In today’s constantly connected environment, why is it that (it seems to me, anyway) communication skills are worse than ever?
Perhaps the texting, tweeting, Facebooking, Instagramming, emailing, and whatever else people are hooked on is causing their actual speaking skills to erode. Or perhaps they were not refined to begin with.
I’ve noticed several poor speaking habits of late. Let’s look at a few.
1) “May I ask … ?”
Here’s a common one. Reps often preface questions with “May I ask … ” as in, “May I ask how many locations you have?”
When you analyze it, this is a waste of words and also implies the inquirer is tentative and not confident in asking for the information. Those who are guilty of using this phrase might argue that they don’t want to appear pushy with their questions.
As long as you’ve shown the prospect what you can do for them, you’ve earned the right to ask for information. Plus, you can make your questions sound non-threatening with your tone of voice.
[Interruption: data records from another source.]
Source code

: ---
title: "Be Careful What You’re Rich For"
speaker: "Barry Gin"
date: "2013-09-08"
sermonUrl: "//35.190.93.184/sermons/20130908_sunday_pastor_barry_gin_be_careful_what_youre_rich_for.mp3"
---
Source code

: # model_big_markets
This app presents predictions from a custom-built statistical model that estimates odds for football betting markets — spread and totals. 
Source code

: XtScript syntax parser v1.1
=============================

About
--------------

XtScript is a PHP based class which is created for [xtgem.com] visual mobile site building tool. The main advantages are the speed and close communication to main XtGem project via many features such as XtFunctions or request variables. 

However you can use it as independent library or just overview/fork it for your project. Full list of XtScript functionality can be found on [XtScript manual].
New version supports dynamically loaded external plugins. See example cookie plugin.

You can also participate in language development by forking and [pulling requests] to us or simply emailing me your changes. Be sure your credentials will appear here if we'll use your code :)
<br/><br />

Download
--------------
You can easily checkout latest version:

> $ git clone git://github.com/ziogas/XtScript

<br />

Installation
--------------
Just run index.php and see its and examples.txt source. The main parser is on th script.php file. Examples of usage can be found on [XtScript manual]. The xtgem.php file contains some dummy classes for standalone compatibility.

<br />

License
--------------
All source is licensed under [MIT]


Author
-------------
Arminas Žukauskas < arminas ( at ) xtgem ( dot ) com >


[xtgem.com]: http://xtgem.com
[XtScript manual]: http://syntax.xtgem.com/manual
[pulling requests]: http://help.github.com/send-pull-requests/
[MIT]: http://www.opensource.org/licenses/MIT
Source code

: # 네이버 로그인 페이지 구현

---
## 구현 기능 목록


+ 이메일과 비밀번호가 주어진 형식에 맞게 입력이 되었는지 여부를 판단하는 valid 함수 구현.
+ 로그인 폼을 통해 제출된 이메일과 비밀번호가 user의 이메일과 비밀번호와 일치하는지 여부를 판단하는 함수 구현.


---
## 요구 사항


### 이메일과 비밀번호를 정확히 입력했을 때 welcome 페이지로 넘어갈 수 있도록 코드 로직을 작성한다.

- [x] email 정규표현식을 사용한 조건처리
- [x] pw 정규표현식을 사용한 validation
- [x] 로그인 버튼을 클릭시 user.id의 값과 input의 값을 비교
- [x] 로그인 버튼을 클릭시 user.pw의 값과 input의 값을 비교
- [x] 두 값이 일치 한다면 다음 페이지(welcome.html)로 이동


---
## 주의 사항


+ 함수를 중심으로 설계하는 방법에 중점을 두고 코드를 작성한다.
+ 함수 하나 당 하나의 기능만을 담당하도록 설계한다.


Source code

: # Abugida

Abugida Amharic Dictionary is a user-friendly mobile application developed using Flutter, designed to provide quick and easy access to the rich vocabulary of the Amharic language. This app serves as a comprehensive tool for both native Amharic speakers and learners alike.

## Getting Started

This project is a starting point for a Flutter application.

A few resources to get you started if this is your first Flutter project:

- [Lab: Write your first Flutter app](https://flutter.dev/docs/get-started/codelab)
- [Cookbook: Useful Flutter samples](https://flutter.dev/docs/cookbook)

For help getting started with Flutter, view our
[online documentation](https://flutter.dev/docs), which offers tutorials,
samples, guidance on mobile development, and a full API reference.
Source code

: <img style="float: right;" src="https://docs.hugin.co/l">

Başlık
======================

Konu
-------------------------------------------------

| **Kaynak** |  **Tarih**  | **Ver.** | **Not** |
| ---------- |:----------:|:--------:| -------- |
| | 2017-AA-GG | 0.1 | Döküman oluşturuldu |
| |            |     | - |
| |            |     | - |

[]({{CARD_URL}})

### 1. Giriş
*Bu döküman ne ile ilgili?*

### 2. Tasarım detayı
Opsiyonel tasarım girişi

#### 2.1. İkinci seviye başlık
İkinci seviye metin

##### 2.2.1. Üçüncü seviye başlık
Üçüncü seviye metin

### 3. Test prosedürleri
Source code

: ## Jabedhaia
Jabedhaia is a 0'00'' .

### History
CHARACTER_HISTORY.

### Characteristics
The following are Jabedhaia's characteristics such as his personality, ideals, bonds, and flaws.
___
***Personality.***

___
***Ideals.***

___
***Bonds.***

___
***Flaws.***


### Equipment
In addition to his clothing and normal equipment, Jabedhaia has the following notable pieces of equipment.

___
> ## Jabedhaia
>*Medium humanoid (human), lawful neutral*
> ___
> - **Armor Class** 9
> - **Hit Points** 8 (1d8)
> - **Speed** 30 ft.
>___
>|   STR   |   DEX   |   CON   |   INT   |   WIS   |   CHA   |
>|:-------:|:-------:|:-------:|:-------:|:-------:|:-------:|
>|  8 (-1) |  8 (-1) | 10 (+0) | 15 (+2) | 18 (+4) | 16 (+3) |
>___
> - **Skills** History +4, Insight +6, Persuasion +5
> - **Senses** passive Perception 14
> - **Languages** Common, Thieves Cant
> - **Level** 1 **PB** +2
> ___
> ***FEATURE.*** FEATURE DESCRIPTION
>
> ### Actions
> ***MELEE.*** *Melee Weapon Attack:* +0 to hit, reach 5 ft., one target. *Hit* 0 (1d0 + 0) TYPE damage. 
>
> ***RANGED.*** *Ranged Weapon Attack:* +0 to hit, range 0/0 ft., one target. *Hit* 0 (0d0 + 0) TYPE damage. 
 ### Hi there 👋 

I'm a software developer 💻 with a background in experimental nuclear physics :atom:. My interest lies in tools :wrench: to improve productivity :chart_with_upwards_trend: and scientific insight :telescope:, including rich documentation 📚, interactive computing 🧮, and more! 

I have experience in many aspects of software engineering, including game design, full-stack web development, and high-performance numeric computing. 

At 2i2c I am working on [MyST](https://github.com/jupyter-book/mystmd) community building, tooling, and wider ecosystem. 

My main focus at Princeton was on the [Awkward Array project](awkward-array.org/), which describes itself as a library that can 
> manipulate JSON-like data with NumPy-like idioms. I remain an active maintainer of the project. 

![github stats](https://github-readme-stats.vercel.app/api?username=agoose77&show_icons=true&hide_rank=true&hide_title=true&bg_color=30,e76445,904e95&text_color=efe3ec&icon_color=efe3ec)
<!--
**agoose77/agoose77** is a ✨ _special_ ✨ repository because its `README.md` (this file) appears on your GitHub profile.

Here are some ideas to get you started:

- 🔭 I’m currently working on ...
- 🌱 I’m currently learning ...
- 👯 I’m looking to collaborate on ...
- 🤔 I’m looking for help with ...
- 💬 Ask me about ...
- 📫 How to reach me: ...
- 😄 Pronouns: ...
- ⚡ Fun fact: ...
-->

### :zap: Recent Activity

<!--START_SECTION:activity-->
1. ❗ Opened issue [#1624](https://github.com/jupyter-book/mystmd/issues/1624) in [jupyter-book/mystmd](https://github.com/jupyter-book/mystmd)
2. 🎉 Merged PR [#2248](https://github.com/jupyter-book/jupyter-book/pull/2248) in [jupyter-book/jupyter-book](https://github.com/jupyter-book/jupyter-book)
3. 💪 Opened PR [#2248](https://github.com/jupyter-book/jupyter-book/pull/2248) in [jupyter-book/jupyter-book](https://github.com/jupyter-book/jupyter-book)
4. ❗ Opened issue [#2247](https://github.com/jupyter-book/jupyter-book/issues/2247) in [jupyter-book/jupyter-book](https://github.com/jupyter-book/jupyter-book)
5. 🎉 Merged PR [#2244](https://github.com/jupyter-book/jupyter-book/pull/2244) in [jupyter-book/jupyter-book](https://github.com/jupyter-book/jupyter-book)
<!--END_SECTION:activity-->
In a sincere tone, simply say, “How many locations do you have?”
2) “Can I ask you a question?”
Here’s another slightly different, but related offense: “Can I ask you a question?”
If you say this, you just did ask a question! (Plus, the first word should be “may.” If you are able to speak, you “can” ask a question.)
The problem with this question is that it redirects a prospect’s attention to focus on whether or not they want to answer any questions.
However, contrast that with: “Tell me about how your organization is structured by region.”
Now the buyer isn’t debating as to whether or not they want to answer your questions — they’re thinking about the answer to your request.
That’s why questions are so powerful. They prompt the person to think about precisely what you ask them.
3) “Do you do this, or … ?”
Another habit annoying to some is asking a question, and then ending with the “hanging or.” This gives the impression that the speaker has more to say, when in fact, they’ve stopped.
- “Would you say your department will meet your objective for this fiscal year, or … ?”
- “Is that something you’d like to take a look at, or … ?”
This can confuse the listener, and as with any poor conversational habit, it can be irritating if it’s persistent.
What should you say instead? Ask the question, and then shut up.
These three phrases add nothing to a conversation. They only serve to confuse and waste time.